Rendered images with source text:

☆ ☆ ☆ ☆

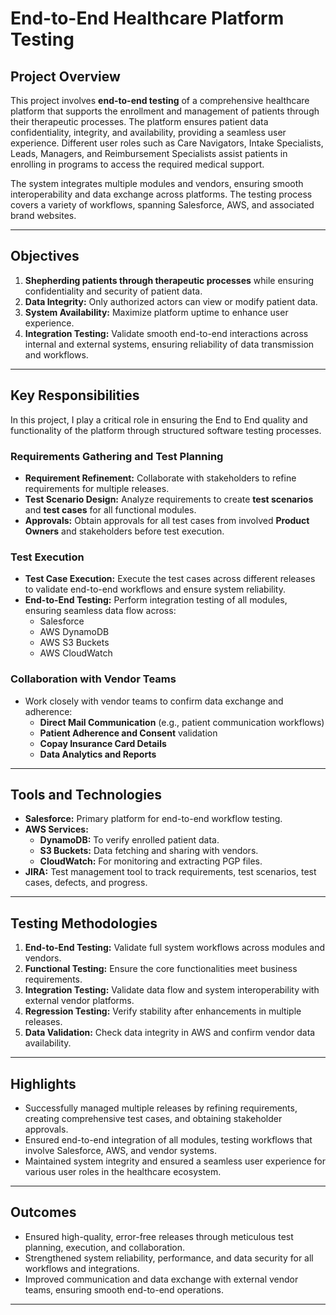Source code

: # End-to-End Healthcare Platform Testing

## Project Overview
This project involves **end-to-end testing** of a comprehensive healthcare platform that supports the enrollment and management of patients through their therapeutic processes. The platform ensures patient data confidentiality, integrity, and availability, providing a seamless user experience. Different user roles such as Care Navigators, Intake Specialists, Leads, Managers, and Reimbursement Specialists assist patients in enrolling in programs to access the required medical support.

The system integrates multiple modules and vendors, ensuring smooth interoperability and data exchange across platforms. The testing process covers a variety of workflows, spanning Salesforce, AWS, and associated brand websites.

---

## Objectives
1. **Shepherding patients through therapeutic processes** while ensuring confidentiality and security of patient data.
2. **Data Integrity:** Only authorized actors can view or modify patient data.
3. **System Availability:** Maximize platform uptime to enhance user experience.
4. **Integration Testing:** Validate smooth end-to-end interactions across internal and external systems, ensuring reliability of data transmission and workflows.

---

## Key Responsibilities
In this project, I play a critical role in ensuring the End to End quality and functionality of the platform through structured software testing processes. 

### Requirements Gathering and Test Planning
- **Requirement Refinement:** Collaborate with stakeholders to refine requirements for multiple releases.
- **Test Scenario Design:** Analyze requirements to create **test scenarios** and **test cases** for all functional modules.
- **Approvals:** Obtain approvals for all test cases from involved **Product Owners** and stakeholders before test execution.

### Test Execution
- **Test Case Execution:** Execute the test cases across different releases to validate end-to-end workflows and ensure system reliability.
- **End-to-End Testing:** Perform integration testing of all modules, ensuring seamless data flow across:
   - Salesforce
   - AWS DynamoDB
   - AWS S3 Buckets
   - AWS CloudWatch

### Collaboration with Vendor Teams
- Work closely with vendor teams to confirm data exchange and adherence:
   - **Direct Mail Communication** (e.g., patient communication workflows)
   - **Patient Adherence and Consent** validation
   - **Copay Insurance Card Details**
   - **Data Analytics and Reports**

---

## Tools and Technologies
- **Salesforce:** Primary platform for end-to-end workflow testing.
- **AWS Services:**
   - **DynamoDB:** To verify enrolled patient data.
   - **S3 Buckets:** Data fetching and sharing with vendors.
   - **CloudWatch:** For monitoring and extracting PGP files.
- **JIRA:** Test management tool to track requirements, test scenarios, test cases, defects, and progress.

---

## Testing Methodologies
1. **End-to-End Testing:** Validate full system workflows across modules and vendors.
2. **Functional Testing:** Ensure the core functionalities meet business requirements.
3. **Integration Testing:** Validate data flow and system interoperability with external vendor platforms.
4. **Regression Testing:** Verify stability after enhancements in multiple releases.
5. **Data Validation:** Check data integrity in AWS and confirm vendor data availability.

---

## Highlights
- Successfully managed multiple releases by refining requirements, creating comprehensive test cases, and obtaining stakeholder approvals.
- Ensured end-to-end integration of all modules, testing workflows that involve Salesforce, AWS, and vendor systems.
- Maintained system integrity and ensured a seamless user experience for various user roles in the healthcare ecosystem.

---

## Outcomes
- Ensured high-quality, error-free releases through meticulous test planning, execution, and collaboration.
- Strengthened system reliability, performance, and data security for all workflows and integrations.
- Improved communication and data exchange with external vendor teams, ensuring smooth end-to-end operations.

---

☆ ☆ ☆ ☆

ACTIVITY:
Look through the lines above for "confirm". Say how many have it, and give no other words.

WRITTEN SOLUTION:
2